Internet Explorer 11 is not supported

For optimal browsing, we recommend Chrome, Firefox or Safari browsers.

Our Deadly Health-Care Disconnect

Despite the billions we spend on programs like Medicaid, some desperately ill patients fall through the cracks.

An important part of our work is to look at health care from a financial and a policy point of view, but now it's turned personal. Fred Kuhn, a colleague at Governing, is in Florida with his parents trying to save the life of his brother. I am sharing this story because while policy analysis requires the development and careful examination of data, there are certain insights that can only be gained through looking at the actual experience of a single individual. Indeed, this was the value of a recent Wall Street Journal article in which the analysis of the cost of Medicare was brought into focus by looking at the case of one young man and his family.

Fred's brother is 53 years old, and his heart is just slowly deteriorating. He has been on disability for 12 years, and for the last 10 of those years he has had a defibrillator implanted in his chest. He has been in and out of the hospital over the last two years. He needs a heart transplant, but in the interim a device called an LVAD, which helps the heart pump, would keep him alive. Now he has been in the hospital for about seven months, and because of the heart condition he is having issues with his kidneys and his liver. (By the way, this is the same medical situation that former Vice President Dick Cheney found himself in; he got the LVAD, lived on it for over a year and got a transplant.)

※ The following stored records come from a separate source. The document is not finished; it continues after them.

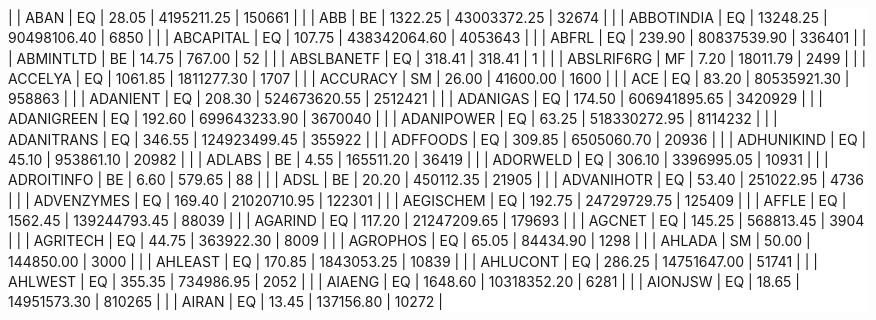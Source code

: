 |  | ABAN | EQ | 28.05 | 4195211.25 | 150661 |
|  | ABB | BE | 1322.25 | 43003372.25 | 32674 |
|  | ABBOTINDIA | EQ | 13248.25 | 90498106.40 | 6850 |
|  | ABCAPITAL | EQ | 107.75 | 438342064.60 | 4053643 |
|  | ABFRL | EQ | 239.90 | 80837539.90 | 336401 |
|  | ABMINTLTD | BE | 14.75 | 767.00 | 52 |
|  | ABSLBANETF | EQ | 318.41 | 318.41 | 1 |
|  | ABSLRIF6RG | MF | 7.20 | 18011.79 | 2499 |
|  | ACCELYA | EQ | 1061.85 | 1811277.30 | 1707 |
|  | ACCURACY | SM | 26.00 | 41600.00 | 1600 |
|  | ACE | EQ | 83.20 | 80535921.30 | 958863 |
|  | ADANIENT | EQ | 208.30 | 524673620.55 | 2512421 |
|  | ADANIGAS | EQ | 174.50 | 606941895.65 | 3420929 |
|  | ADANIGREEN | EQ | 192.60 | 699643233.90 | 3670040 |
|  | ADANIPOWER | EQ | 63.25 | 518330272.95 | 8114232 |
|  | ADANITRANS | EQ | 346.55 | 124923499.45 | 355922 |
|  | ADFFOODS | EQ | 309.85 | 6505060.70 | 20936 |
|  | ADHUNIKIND | EQ | 45.10 | 953861.10 | 20982 |
|  | ADLABS | BE | 4.55 | 165511.20 | 36419 |
|  | ADORWELD | EQ | 306.10 | 3396995.05 | 10931 |
|  | ADROITINFO | BE | 6.60 | 579.65 | 88 |
|  | ADSL | BE | 20.20 | 450112.35 | 21905 |
|  | ADVANIHOTR | EQ | 53.40 | 251022.95 | 4736 |
|  | ADVENZYMES | EQ | 169.40 | 21020710.95 | 122301 |
|  | AEGISCHEM | EQ | 192.75 | 24729729.75 | 125409 |
|  | AFFLE | EQ | 1562.45 | 139244793.45 | 88039 |
|  | AGARIND | EQ | 117.20 | 21247209.65 | 179693 |
|  | AGCNET | EQ | 145.25 | 568813.45 | 3904 |
|  | AGRITECH | EQ | 44.75 | 363922.30 | 8009 |
|  | AGROPHOS | EQ | 65.05 | 84434.90 | 1298 |
|  | AHLADA | SM | 50.00 | 144850.00 | 3000 |
|  | AHLEAST | EQ | 170.85 | 1843053.25 | 10839 |
|  | AHLUCONT | EQ | 286.25 | 14751647.00 | 51741 |
|  | AHLWEST | EQ | 355.35 | 734986.95 | 2052 |
|  | AIAENG | EQ | 1648.60 | 10318352.20 | 6281 |
|  | AIONJSW | EQ | 18.65 | 14951573.30 | 810265 |
|  | AIRAN | EQ | 13.45 | 137156.80 | 10272 |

An operation to install the LVAD gives Fred's brother a chance at life; his doctors say that without the operation he has no chance: He will surely die, perhaps within a week. And there's the rub. He has no private insurance coverage, and he's caught in some kind of weird Catch 22 within the Medicare and Medicaid rules. Since he's been on disability, he has Medicare, but that will only cover 90 days in a calendar year. After the 90-day period is up, a person has to be out of the hospital and out of care for 60 days in order to get the Medicare back, and of course he is not well enough to be out for a few days, much less two months. He has Medicaid coverage, the family can get the LVAD device donated, they've got a doctor who will perform the surgery pro bono, but not one of the half-dozen hospitals they've contacted will allow the surgery to be done in their facilities for the amount that Medicaid will pay. The issue, according to providers Fred has been talking to, is that Medicare doesn't pay much and Medicaid pays about 20 percent of that. If his brother had Medicare, the hospitals would take him, but he doesn't so they won't.

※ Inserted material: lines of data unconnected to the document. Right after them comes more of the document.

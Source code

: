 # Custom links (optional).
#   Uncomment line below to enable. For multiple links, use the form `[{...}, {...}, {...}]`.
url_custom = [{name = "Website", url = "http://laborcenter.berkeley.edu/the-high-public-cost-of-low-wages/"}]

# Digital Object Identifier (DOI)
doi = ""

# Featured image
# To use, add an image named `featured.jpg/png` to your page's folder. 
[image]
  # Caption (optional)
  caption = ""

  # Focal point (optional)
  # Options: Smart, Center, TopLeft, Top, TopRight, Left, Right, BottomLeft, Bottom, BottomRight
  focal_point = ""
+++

Someone from Fred's family apparently managed to get in touch with U.S. Sen. Marco Rubio of Florida to see if he could help. They've learned that he and Florida's other senator, Bill Nelson, are going to work on a bill to fix this particular glitch in the system. But that won't help Fred's brother. A fix will take years if it happens at all, and it will only patch up one piece of a system that is overly complex, incredibly hard to understand and does not achieve the outcomes we intend.

Fred says that as he tried to help his parents deal with the situation, he found that very few people know what the actual rules are. Larry Goolsby, director of strategic initiatives with the American Public Human Services Association, agrees that the wide variety of possible combinations of illness and income issues create a complex set of rules. "Either you fit the exact category in every way, or, if you happen not to, you're just out of luck," he says. This is especially true when, as in this case, both Medicare and Medicaid come into play, as Andrea Maresca, director of federal policy and strategy for the National Association of Medicaid Directors, points out. "The current structure is completely fragmented and does a disservice to those individuals who straddle eligibility for both programs," she says.

Medicaid provides health care to millions of people, and yet can seem worthless in a situation like Fred's brother's — despite the program's staggering costs. A recent report of the State Budget Crisis Task Force listed Medicaid as one of six major threats to the fiscal sustainability of the states, noting that "Medicaid, the single largest spending category in most state budgets, is growing faster than the economy and faster than state tax revenues." It is hard to understand how Medicaid's value for some individual patients who are in desperate need can be so low that the hospitals will refuse to take them and yet the costs for states are so high and are escalating so quickly.

Many of us in the realm of public policy tend to talk in abstract and theoretical terms, but there is a certain morality in stark clarity. Talk to a senior analyst and more often than not you'll find that simple and clear makes them queasy. But here's the stark truth: Any of us could be where Fred's brother is. Nearly two-thirds of all personal bankruptcies are related to serious illness, and most of those who file are well educated people who had middle-class jobs and insurance. In America today, if you're gravely ill we might be able to give you a chance at life, but only if you can afford it. If you don't have money and you don't meet the complex requirements of the government programs, you're condemned to death. A prisoner on death row will get more due process. You'll be dead broke.